== What you will do ==
Give each line of the records again exactly and omit every picture.

== Source data ==
-- Opening Marker --

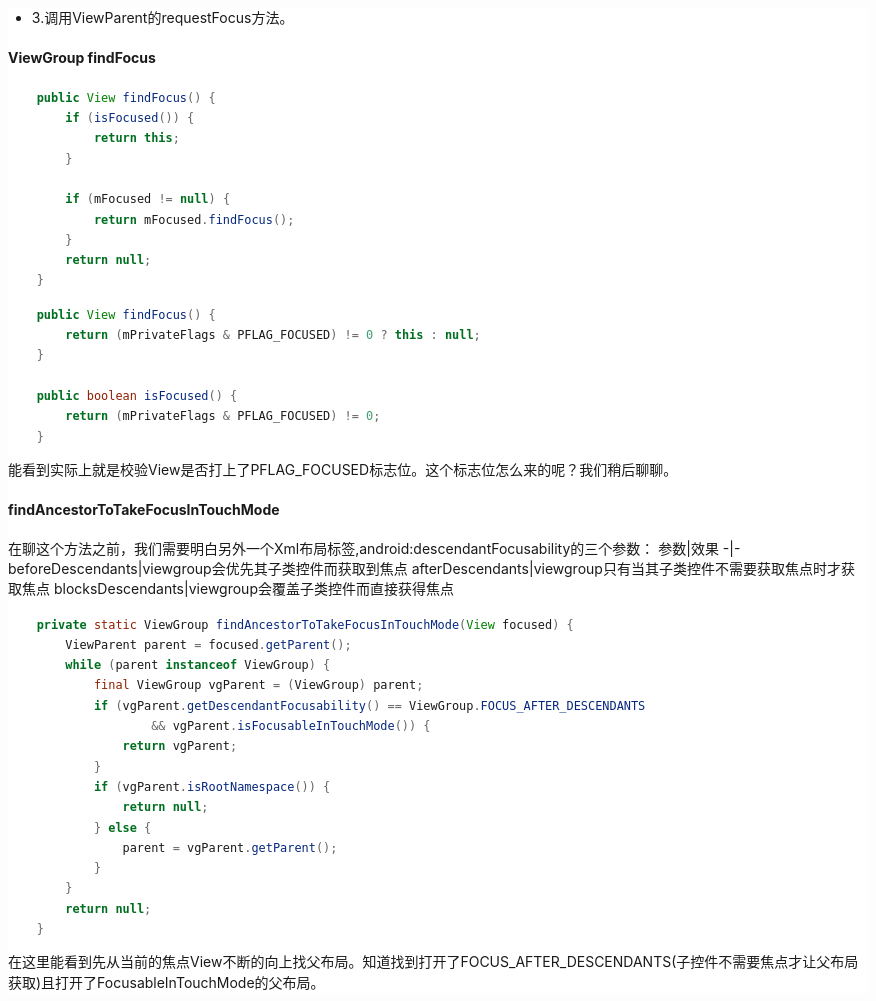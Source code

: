 - 3.调用ViewParent的requestFocus方法。


#### ViewGroup findFocus
```java
    public View findFocus() {
        if (isFocused()) {
            return this;
        }

        if (mFocused != null) {
            return mFocused.findFocus();
        }
        return null;
    }
```

```java
    public View findFocus() {
        return (mPrivateFlags & PFLAG_FOCUSED) != 0 ? this : null;
    }

    public boolean isFocused() {
        return (mPrivateFlags & PFLAG_FOCUSED) != 0;
    }
```
 能看到实际上就是校验View是否打上了PFLAG_FOCUSED标志位。这个标志位怎么来的呢？我们稍后聊聊。

#### findAncestorToTakeFocusInTouchMode
在聊这个方法之前，我们需要明白另外一个Xml布局标签,android:descendantFocusability的三个参数：
参数|效果
-|-
beforeDescendants|viewgroup会优先其子类控件而获取到焦点
afterDescendants|viewgroup只有当其子类控件不需要获取焦点时才获取焦点
blocksDescendants|viewgroup会覆盖子类控件而直接获得焦点


```java
    private static ViewGroup findAncestorToTakeFocusInTouchMode(View focused) {
        ViewParent parent = focused.getParent();
        while (parent instanceof ViewGroup) {
            final ViewGroup vgParent = (ViewGroup) parent;
            if (vgParent.getDescendantFocusability() == ViewGroup.FOCUS_AFTER_DESCENDANTS
                    && vgParent.isFocusableInTouchMode()) {
                return vgParent;
            }
            if (vgParent.isRootNamespace()) {
                return null;
            } else {
                parent = vgParent.getParent();
            }
        }
        return null;
    }
```
在这里能看到先从当前的焦点View不断的向上找父布局。知道找到打开了FOCUS_AFTER_DESCENDANTS(子控件不需要焦点才让父布局获取)且打开了FocusableInTouchMode的父布局。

-- Closing Marker --

== Solved exercise ==
Source code

: - 3.调用ViewParent的requestFocus方法。


#### ViewGroup findFocus
```java
    public View findFocus() {
        if (isFocused()) {
            return this;
        }

        if (mFocused != null) {
            return mFocused.findFocus();
        }
        return null;
    }
```

```java
    public View findFocus() {
        return (mPrivateFlags & PFLAG_FOCUSED) != 0 ? this : null;
    }

    public boolean isFocused() {
        return (mPrivateFlags & PFLAG_FOCUSED) != 0;
    }
```
 能看到实际上就是校验View是否打上了PFLAG_FOCUSED标志位。这个标志位怎么来的呢？我们稍后聊聊。

#### findAncestorToTakeFocusInTouchMode
在聊这个方法之前，我们需要明白另外一个Xml布局标签,android:descendantFocusability的三个参数：
参数|效果
-|-
beforeDescendants|viewgroup会优先其子类控件而获取到焦点
afterDescendants|viewgroup只有当其子类控件不需要获取焦点时才获取焦点
blocksDescendants|viewgroup会覆盖子类控件而直接获得焦点


```java
    private static ViewGroup findAncestorToTakeFocusInTouchMode(View focused) {
        ViewParent parent = focused.getParent();
        while (parent instanceof ViewGroup) {
            final ViewGroup vgParent = (ViewGroup) parent;
            if (vgParent.getDescendantFocusability() == ViewGroup.FOCUS_AFTER_DESCENDANTS
                    && vgParent.isFocusableInTouchMode()) {
                return vgParent;
            }
            if (vgParent.isRootNamespace()) {
                return null;
            } else {
                parent = vgParent.getParent();
            }
        }
        return null;
    }
```
在这里能看到先从当前的焦点View不断的向上找父布局。知道找到打开了FOCUS_AFTER_DESCENDANTS(子控件不需要焦点才让父布局获取)且打开了FocusableInTouchMode的父布局。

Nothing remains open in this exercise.